# [SOLVED]Another surface integral

##### Member
Here is another that I am stuck on.

Please doublecheck my work, and let me know if where I am stuck is correct, or if I am on the completely wrong path.

Evaluate the surface integral $$\int\int f(x,y,z)dS$$ using an explicit representation of the surface.

$$f(x,y,z) = x^2 + y^2;\mbox{ S is the paraboloid } z= x^2 + y^2\mbox{ for }0\leq z \leq 4$$

$$dS=\sqrt{4x^2+4y^2+1}$$

$$\int\int(x^2+y^2)*2*\sqrt{x^2+y^2+\frac{1}{4}}dA$$

$$\int_0^{2\pi}\int_0^4(r^2)*(r^2+\frac{1}{4})^{1/2}dzrdr$$

It's late, I'm not thinking straight. I'm sure that this should be integrated with respect to dxdy, not dzrdr, but it isn't clicking right.

A point in the right direction would be appreciated.

Thanks,
Mac

#### chisigma

##### Well-known member
Here is another that I am stuck on.

Please doublecheck my work, and let me know if where I am stuck is correct, or if I am on the completely wrong path.

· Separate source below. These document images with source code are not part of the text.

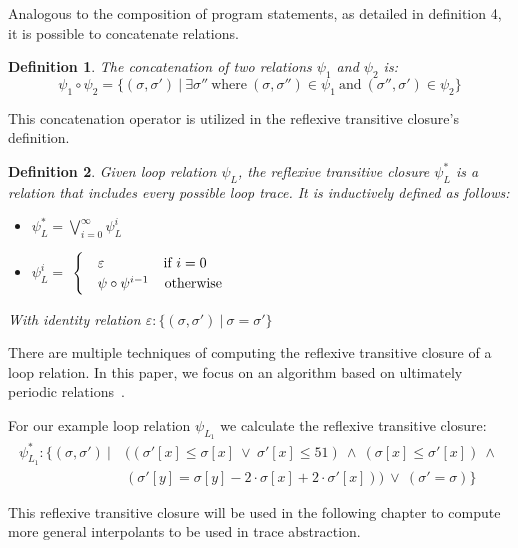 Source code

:\documentclass{article}
\newcounter{example}[section]
\newtheorem{mydef}{Definition}
\newcommand\mycom[1]{}
\newcommand\mycom[1]{#1}
\newcommand{\dd}[1]{\mycom{\todo[color=orange!40,inline]{\small DD: #1}}}
\newcommand{\ts}[1]{\mycom{\todo[color=green!40,inline]{\small TS: #1}}}
\begin{document}
Analogous to the composition of program statements, as detailed in definition 4, it is possible to concatenate relations.
\ts{Use labels to refer to definitions, sections,...}
\dd{And if you are at it: it also helps to have names for the definitions}
\begin{mydef}
    The concatenation of two relations $\psi_1$ and $\psi_2$ is:
    \begin{equation*}
        \psi_1 \circ \psi_2 = \{(\sigma, \sigma')\ |\ \exists \sigma''\ \text{where}\ (\sigma, \sigma'') \in \psi_1\ \text{and}\ (\sigma'', \sigma') \in \psi_2 \}
    \end{equation*}
\end{mydef}

This concatenation operator is utilized in the reflexive transitive closure's definition.

\begin{mydef}
    Given loop relation $\psi_L$, the reflexive transitive closure $\psi_L^*$ is a relation that includes every possible loop trace. It is inductively defined as follows:
    \begin{itemize}
        \item $\psi^*_L = \bigvee_{i=0}^\infty \psi^i_L$
        \item $\psi^i_L = $
        $\begin{cases}
            & \varepsilon \hspace{1.5cm} \text{if}\ i = 0 \\
            & \psi \circ \psi^{i - 1} \hspace{0.4cm}\text{otherwise}
        \end{cases}$
    \end{itemize}
With identity relation $\varepsilon: \{(\sigma, \sigma')\ |\ \sigma = \sigma'\}$
\end{mydef}
\ts{In the definition, only define reflexive transitive closure, and \emph{afterwards} write what it means here (...every possible loop trace...).}
\dd{You missed some $L$s}
There are multiple techniques of computing the reflexive transitive closure of a loop relation. 
In this paper, we focus on an algorithm based on ultimately periodic relations~\cite{JillThesis}.

For our example loop relation $\psi_{L_1}$ we calculate the reflexive transitive closure:
\begin{align*}
    \psi^*_{L_1}: \{(\sigma, \sigma') \  |\ &((\sigma'[x] \leq \sigma[x]\ \lor\ \sigma'[x] \leq 51)\ \land\ (\sigma[x] \leq \sigma'[x])\ \land\ \\ & (\sigma'[y] = \sigma[y] - 2 \cdot \sigma[x] + 2\cdot \sigma'[x]))\ \lor\ (\sigma' = \sigma) \}
\end{align*}
\newcommand{\rtc}[1]{\ensuremath{\psi^*_{#1}}}
\dd{Are you really sure this is the correct $\rtc{L_1}$?}
This reflexive transitive closure will be used in the following chapter to compute more general interpolants to be used in trace abstraction.
\end{document}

Evaluate the surface integral $$\int\int f(x,y,z)dS$$ using an explicit representation of the surface.

$$f(x,y,z) = x^2 + y^2;\mbox{ S is the paraboloid } z= x^2 + y^2\mbox{ for }0\leq z \leq 4$$

$$dS=\sqrt{4x^2+4y^2+1}$$

$$\int\int(x^2+y^2)*2*\sqrt{x^2+y^2+\frac{1}{4}}dA$$

$$\int_0^{2\pi}\int_0^4(r^2)*(r^2+\frac{1}{4})^{1/2}dzrdr$$

It's late, I'm not thinking straight. I'm sure that this should be integrated with respect to dxdy, not dzrdr, but it isn't clicking right.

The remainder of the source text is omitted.